À la faveur des débats sur le projet de loi de finances rectificative pour 2014, les députés écologistes ont une nouvelle fois déposé un amendement visant à réserver la TVA à taux réduit aux seuls livres numériques « ouverts ». Il reprend, avec les mêmes défauts conceptuels, le texte de l’amendement qui avait été repoussé sous la pression de la Commission européenne l’an dernier.
La logique des auteurs de cet amendement n’a donc pas changé : « nous proposons », disent-ils, « que seuls les livres électroniques vendus en format électronique ouvert puissent bénéficier de la TVA à taux réduit [NdR : à 5,5 %] ». Par « ouvert », il faut entendre « tout format de données interopérable et dont les spécifications techniques sont publiques et sans restriction d’accès ni de mise en œuvre », selon la définition donnée par l'article 4 de la LCEN.
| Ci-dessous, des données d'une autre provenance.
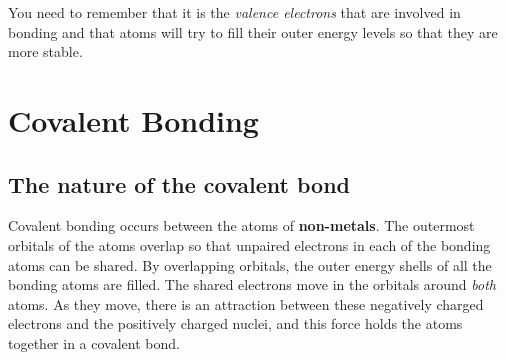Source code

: You need to remember that it is the \textit{valence electrons} that are involved in bonding and that atoms will try to fill their outer energy levels so that they are more stable.






\section{Covalent Bonding}
\label{subsec:bonding:covalent}

\subsection{The nature of the covalent bond}

Covalent bonding occurs between the atoms of \textbf{non-metals}. The outermost orbitals of the atoms overlap so that unpaired electrons in each of the bonding atoms can be shared. By overlapping orbitals, the outer energy shells of all the bonding atoms are filled. The shared electrons move in the orbitals around \textit{both} atoms. As they move, there is an attraction between these negatively charged electrons and the positively charged nuclei, and this force holds the atoms together in a covalent bond.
« Les principaux acteurs ont profité de leur avance pour constituer des écosystèmes fermés » : stricto sensu, Apple et Amazon ne vendent pas des livres, mais concèdent des licences d’utilisation. Si vous n’avez pas téléchargé votre « achat », il peut être modifié voire supprimé sans préavis et sans recours. Et même si vous l’avez téléchargé, il ne peut pas forcément être partagé librement ou être transféré sur un autre appareil que celui du distributeur, mais peut être effacé à distance.
Mais il est trop facile de rejeter la faute sur des distributeurs, en assurant que les éditeurs « appellent à un plus grand respect des droits des lecteurs ». Apple et Amazon n’imposent pas leurs DRM, elles les proposent — les éditeurs disposent, et la plupart choisissent d’enfermer leurs lecteurs dans les écosystèmes propriétaires de leurs distributeurs. Cet amendement cède à la facilité en ne soulignant pas le rôle des éditeurs-électeurs dans la constitution de ces systèmes fermés.
S’il est adopté, il permettra cependant d’imposer par la fiscalité les idées que certains défendent par conviction. L’April, Framasoft, La Quadrature du Net, SavoirsCom1 et Vecam appellent donc logiquement à le soutenir en contactant les députés, qui devront se prononcer à son sujet dans les prochains jours. La mesure entrerait en vigueur le 1er janvier 2015, date à laquelle la TVA ne sera plus payée dans le pays de domiciliation du vendeur, mais dans celui du client. À condition que la Commission européenne ne revienne pas à la charge, elle qui estime que tous les livres devraient être taxés de la même manière, qu’ils soient imprimés (5,5 %) ou électroniques (7 %).